RECORDED DATA

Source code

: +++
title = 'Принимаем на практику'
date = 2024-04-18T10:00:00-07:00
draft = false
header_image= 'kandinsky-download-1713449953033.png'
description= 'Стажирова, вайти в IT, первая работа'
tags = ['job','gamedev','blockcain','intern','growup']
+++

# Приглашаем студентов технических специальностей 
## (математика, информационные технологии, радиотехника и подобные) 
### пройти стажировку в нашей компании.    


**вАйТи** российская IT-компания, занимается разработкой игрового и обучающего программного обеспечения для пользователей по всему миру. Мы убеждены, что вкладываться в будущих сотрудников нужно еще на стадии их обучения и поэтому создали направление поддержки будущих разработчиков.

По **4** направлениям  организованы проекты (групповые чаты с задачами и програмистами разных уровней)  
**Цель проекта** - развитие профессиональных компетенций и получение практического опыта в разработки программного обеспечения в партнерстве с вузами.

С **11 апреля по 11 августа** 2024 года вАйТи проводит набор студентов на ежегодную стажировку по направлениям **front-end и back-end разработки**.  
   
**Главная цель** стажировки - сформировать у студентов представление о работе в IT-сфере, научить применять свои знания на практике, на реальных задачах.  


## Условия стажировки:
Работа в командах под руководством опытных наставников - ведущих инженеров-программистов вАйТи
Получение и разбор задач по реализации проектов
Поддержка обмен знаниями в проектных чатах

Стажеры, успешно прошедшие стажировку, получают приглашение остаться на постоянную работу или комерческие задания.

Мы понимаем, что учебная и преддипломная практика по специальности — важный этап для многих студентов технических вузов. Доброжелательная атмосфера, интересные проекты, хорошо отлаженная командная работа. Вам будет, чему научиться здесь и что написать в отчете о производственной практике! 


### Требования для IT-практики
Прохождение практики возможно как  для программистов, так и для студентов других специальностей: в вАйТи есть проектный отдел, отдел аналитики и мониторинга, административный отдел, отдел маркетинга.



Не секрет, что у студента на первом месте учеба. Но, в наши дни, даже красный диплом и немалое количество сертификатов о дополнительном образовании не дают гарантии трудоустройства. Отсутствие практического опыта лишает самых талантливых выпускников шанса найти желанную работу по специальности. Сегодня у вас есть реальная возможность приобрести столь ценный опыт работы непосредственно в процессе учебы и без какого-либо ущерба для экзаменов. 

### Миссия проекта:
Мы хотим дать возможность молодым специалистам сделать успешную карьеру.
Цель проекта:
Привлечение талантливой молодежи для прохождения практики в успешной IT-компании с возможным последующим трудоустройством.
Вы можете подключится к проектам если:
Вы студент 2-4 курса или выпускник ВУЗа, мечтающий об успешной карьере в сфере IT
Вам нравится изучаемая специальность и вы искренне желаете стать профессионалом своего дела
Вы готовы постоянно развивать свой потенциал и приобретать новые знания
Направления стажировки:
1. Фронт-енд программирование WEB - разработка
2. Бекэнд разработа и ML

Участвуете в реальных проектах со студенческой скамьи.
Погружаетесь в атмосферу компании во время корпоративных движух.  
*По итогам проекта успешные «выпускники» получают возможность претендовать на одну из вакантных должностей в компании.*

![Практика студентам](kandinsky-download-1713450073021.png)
...
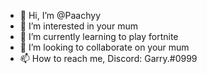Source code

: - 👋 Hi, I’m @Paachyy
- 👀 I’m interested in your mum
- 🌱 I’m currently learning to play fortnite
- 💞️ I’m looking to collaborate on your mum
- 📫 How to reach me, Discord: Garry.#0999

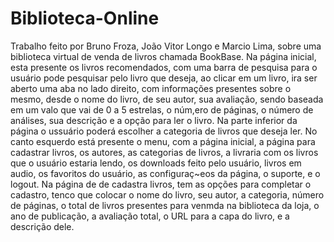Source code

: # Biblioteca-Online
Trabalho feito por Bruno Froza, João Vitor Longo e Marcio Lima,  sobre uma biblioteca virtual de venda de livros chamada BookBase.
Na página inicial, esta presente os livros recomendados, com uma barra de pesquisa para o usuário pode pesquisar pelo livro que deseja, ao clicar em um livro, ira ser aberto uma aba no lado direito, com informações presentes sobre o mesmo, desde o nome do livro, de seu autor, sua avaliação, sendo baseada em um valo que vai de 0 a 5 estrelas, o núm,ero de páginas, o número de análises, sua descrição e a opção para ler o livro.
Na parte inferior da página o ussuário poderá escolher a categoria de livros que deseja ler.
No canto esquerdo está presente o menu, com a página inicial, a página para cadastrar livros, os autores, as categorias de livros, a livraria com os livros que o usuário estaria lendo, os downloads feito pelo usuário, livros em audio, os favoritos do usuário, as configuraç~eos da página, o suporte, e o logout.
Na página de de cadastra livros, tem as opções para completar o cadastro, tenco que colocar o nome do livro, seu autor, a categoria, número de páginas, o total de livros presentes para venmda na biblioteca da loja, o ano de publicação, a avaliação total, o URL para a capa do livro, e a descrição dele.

TASK REQUIREMENTS
Could you restate word for word the lines above, from the one that contains "Стажеры, успешно прошедшие стажировку, получают" through the one that contains "Прохождение практики возможно", and no others?

RESPONSE TO THIS EXERCISE
Стажеры, успешно прошедшие стажировку, получают приглашение остаться на постоянную работу или комерческие задания.

Мы понимаем, что учебная и преддипломная практика по специальности — важный этап для многих студентов технических вузов. Доброжелательная атмосфера, интересные проекты, хорошо отлаженная командная работа. Вам будет, чему научиться здесь и что написать в отчете о производственной практике! 


### Требования для IT-практики
Прохождение практики возможно как  для программистов, так и для студентов других специальностей: в вАйТи есть проектный отдел, отдел аналитики и мониторинга, административный отдел, отдел маркетинга.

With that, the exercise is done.